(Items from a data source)
********
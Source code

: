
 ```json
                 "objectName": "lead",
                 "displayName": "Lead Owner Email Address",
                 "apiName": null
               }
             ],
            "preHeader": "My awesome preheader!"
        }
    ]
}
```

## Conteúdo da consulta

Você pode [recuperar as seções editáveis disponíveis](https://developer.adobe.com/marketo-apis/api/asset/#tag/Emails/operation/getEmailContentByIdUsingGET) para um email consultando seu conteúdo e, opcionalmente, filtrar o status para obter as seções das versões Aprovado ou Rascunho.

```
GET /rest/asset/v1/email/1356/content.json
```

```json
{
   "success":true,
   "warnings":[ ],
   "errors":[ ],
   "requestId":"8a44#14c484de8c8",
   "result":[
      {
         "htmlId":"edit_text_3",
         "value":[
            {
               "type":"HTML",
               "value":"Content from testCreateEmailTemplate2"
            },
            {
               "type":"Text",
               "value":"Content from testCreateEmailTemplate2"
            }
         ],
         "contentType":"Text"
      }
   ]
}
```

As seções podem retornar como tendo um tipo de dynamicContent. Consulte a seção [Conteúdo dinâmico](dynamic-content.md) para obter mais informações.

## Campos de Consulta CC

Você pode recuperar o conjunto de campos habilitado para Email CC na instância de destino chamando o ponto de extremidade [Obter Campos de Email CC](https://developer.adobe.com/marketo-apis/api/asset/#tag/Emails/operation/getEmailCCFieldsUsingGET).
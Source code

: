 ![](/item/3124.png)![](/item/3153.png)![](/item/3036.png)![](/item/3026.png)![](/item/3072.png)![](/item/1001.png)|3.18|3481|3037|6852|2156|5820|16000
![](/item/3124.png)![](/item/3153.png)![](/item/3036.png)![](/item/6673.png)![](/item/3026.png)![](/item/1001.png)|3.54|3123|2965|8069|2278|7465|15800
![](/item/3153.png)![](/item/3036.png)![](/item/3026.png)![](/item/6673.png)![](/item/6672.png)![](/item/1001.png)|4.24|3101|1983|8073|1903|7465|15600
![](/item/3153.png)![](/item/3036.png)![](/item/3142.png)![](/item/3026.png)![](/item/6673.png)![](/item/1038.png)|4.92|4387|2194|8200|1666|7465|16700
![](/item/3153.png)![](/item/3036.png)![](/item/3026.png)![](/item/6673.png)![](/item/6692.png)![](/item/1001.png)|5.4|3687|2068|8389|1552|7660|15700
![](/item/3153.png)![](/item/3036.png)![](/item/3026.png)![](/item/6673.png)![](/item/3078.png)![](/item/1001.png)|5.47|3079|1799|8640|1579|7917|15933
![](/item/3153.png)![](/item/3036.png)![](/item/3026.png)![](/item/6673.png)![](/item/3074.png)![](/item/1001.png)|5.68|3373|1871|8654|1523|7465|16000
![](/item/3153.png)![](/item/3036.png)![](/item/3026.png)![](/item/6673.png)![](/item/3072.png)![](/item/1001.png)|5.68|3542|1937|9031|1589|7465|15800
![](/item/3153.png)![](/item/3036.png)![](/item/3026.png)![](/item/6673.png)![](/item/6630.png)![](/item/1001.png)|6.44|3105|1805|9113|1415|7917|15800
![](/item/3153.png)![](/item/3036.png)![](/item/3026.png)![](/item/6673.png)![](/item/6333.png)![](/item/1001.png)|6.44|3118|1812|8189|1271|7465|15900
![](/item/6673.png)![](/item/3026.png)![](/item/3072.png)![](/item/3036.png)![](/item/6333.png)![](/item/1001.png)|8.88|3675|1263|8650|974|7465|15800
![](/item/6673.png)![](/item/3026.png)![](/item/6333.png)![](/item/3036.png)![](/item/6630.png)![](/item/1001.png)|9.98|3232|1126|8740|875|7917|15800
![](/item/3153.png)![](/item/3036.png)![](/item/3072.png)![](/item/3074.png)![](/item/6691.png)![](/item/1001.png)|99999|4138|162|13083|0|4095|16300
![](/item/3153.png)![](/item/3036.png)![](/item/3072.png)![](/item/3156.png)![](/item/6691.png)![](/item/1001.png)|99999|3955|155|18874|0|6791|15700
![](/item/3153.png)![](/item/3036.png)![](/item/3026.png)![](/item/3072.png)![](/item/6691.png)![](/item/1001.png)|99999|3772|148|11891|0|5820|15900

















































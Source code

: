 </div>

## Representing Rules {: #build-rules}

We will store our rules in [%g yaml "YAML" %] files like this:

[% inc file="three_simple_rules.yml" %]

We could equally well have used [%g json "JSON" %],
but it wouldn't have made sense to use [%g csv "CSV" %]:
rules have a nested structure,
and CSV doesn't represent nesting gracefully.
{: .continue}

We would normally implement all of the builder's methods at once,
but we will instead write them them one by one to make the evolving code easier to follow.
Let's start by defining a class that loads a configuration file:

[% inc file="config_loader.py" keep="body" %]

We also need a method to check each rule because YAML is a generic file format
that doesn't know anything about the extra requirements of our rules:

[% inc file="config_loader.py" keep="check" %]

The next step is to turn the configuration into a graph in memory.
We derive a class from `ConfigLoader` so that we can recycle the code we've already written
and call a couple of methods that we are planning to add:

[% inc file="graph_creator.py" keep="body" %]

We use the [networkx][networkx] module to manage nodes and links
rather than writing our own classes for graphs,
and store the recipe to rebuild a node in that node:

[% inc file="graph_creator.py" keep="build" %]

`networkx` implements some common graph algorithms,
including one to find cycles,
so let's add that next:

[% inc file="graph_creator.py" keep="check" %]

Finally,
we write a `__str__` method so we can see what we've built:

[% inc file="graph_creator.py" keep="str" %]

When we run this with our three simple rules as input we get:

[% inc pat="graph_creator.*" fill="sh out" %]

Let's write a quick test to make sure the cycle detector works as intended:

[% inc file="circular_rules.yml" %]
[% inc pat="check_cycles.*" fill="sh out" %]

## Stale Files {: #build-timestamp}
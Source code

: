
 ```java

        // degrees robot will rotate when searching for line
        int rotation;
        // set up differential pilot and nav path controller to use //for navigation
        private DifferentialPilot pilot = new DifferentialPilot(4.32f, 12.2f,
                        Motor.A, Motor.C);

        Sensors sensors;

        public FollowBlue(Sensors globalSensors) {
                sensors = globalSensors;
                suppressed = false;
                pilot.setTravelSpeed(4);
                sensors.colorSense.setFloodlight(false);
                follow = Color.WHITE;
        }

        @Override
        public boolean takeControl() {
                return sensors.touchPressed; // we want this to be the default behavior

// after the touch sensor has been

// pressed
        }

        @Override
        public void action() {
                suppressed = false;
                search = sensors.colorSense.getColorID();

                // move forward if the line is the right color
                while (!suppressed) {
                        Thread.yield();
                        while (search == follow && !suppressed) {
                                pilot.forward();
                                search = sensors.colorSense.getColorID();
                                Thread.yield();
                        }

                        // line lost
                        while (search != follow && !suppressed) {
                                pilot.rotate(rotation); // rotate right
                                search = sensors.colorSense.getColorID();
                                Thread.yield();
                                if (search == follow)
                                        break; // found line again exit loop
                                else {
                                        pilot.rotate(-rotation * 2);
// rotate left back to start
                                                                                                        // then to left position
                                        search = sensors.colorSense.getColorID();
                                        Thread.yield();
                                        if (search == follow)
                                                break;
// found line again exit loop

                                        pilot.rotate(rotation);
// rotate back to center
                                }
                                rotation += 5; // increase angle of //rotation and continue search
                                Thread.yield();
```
********
■ Your objective: One number answers this exercise: the count of lines above in which the word "doesn" appears.

■ Problem solution: 2